Haiti’s coral reefs and fish population have been on a dramatic decline over the years due to overfishing. Local fisherman can no longer find the big fish to catch and are now targeting the smaller fish like parrotfish, snappers, grunts and more. The reason their targeting these smaller fish is because that’s all they have left due to overfishing, lack of fishing regulations and lack of marine protected areas. The reefs of Haiti are in threat of extinction. As Reef Check builds their Eco Diver Team in Haiti, they are also building awareness to the locals about the importance of restoring, replenishing and protecting what little coral and fish they have left.
With over 300 applicants wanting to become Eco Divers, Reef Check’s team had some work to do to pick the most suitable 15 candidates that would move towards their PADI Open Water course. Before I arrived to Haiti to teach their SCUBA course, these 15 students worked very hard to learn how to swim and snorkel. As their skills and confidence increased, they were ready for the world of SCUBA. The opportunity to explore the underwater world by SCUBA in Haiti is very uncommon.
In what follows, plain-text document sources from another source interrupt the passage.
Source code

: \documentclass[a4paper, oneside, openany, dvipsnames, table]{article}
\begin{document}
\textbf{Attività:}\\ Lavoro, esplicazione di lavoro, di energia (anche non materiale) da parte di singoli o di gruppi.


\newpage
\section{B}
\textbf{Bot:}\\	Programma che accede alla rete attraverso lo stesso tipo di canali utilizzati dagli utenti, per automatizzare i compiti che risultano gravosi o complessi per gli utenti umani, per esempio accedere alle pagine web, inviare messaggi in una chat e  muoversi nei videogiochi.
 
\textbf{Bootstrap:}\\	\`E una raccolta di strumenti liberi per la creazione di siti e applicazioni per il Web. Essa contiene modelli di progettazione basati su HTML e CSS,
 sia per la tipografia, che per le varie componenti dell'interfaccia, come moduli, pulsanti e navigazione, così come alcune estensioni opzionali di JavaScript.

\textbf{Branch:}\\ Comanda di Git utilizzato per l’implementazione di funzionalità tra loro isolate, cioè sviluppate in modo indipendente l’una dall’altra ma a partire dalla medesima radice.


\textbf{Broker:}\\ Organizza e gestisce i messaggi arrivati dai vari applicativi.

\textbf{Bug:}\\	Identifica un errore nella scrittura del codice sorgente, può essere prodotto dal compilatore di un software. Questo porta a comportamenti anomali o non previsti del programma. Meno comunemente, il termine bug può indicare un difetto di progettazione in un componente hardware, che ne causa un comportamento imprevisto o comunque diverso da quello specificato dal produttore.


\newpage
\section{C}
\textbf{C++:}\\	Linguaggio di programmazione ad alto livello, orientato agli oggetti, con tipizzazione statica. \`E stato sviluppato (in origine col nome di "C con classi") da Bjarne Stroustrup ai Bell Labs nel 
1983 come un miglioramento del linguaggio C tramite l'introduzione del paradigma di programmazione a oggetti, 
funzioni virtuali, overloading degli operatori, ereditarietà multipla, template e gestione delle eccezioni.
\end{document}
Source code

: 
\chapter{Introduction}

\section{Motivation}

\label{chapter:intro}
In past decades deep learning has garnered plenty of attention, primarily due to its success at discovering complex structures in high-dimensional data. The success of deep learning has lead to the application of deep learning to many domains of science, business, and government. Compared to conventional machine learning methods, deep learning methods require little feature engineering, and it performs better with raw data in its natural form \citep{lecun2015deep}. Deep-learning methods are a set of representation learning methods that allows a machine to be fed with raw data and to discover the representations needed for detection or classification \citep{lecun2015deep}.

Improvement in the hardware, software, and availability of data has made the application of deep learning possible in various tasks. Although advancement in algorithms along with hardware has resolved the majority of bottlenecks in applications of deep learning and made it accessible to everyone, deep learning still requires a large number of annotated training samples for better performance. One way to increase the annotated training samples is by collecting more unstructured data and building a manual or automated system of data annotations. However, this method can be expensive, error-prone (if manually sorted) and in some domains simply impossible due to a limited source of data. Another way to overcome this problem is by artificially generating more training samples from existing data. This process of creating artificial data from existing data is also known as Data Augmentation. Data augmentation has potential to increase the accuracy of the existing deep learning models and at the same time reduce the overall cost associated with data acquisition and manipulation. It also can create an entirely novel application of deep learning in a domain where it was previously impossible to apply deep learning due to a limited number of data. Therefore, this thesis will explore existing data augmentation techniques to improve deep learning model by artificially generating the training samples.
It was explained to me as “an opportunity of a life time”, according to the students.
When I first arrived, I was filled with excitement to meet my hard working students. Knowing how much they worked to get to this point in their course was a great feeling for any SCUBA instructor. Knowing the passion that these students held for becoming Eco Divers with Reef Check and help conserve their oceans, made our language barrier struggle a little less of a challenge for me, (that and the help of Reef Checks staff that worked as amazing translators). Most students’ primary language was creole, mine is English.
As we began pool sessions with the first group, I was shocked at their confidence level with equipment, skills, and sinus clearing. They had already watched the PADI training videos and have been reading the Open Water Manual and were breezing right through the skills. Equipment was getting assembled properly, mask and regulators were getting cleared, ears were equalizing. At that moment I thought to myself, “they got the skills, now do they really know the reasoning behind learning the skills,…..knowledge review and quiz time”! We had our after pool dive briefing and this is where the language barrier got interesting, not only was I teaching the students SCUBA but now the students were also teaching me creole.
After two days mastering their new skills in the pool, it was time for our ocean dives. I couldn’t wait to see my student’s expression when they first submersed themselves underwater in the big blue ocean. As I saw the excitement of my students grow, I had to remind them to keep an eye on their buddy and gauges at all time. As we all descended, it was a moment no SCUBA instructor can forget, every student began radiating with excitement, smiles from ear to ear. Conditions for the day couldn’t have been better at Lablallee for us. We had nice calm seas that helped us move through our skills and give both groups a nice shallow dive exploring and spotting various reef fish like parrotfish, squirrel fish, grunts, and even some sea urchins and eels. We were lucky enough to also dive a shallow plane wreck that was purposely put off the beach to attract fish.
By our second day in the ocean, dive three and four, you saw the student’s skills peak. Gear was getting assemble properly and gauges were being clipped for streamlining, dive plans were being made, buddy checks were being done. Today was the day the students were going on their first deep dive to 35’ ft. As their instructor, I wanted to stress the importance of proper buoyancy and proper ascents. I also encouraged the students to use their skills when needed and boy were they, I saw masks getting cleared, communication between buddies, and even cramps being removed. Eyes were lighting up while we were spotting reef fish, lobsters, eels, lionfish and even an electric eel. When we were exiting the water the students were so full of joy and were giving me hugs. They must have thanked me over 100 times and each time I thought to myself, “and this is why I became an instructor”.
After our second ocean dive for the day, I had to remind the students we still had one final exam to take until they would become PADI Open Water certified. That didn’t faze them, they all passed! After all the paperwork was filled out, students got their temporary certification cards and their photo taken for their hardcopy certification card. It was time to celebrate all their hard work and we did. I had my picture taken with each student and tons of group photos were taken. We all exchanged emails, Facebook, phone numbers, address and more.
So what are the solutions for Haiti’s reefs? Reef Check hopes that these new students will now be able to gather data to show the government the need for Marine Protected Areas in their country. They also hope to educate the fisherman and give them alternative economic activities to make money for their families. This Reef Check team also plans on increasing public awareness of marine issues and create children marine educational programs. All these solutions will hopefully increase employment, food, and biodiversity for Haiti.
If you would like to help my students with protecting Haiti’s reefs you can make a donation to Reef Check or buy the beautiful coffee table book “Haiti from Below”, the proceeds go to the Reef Check Haiti team.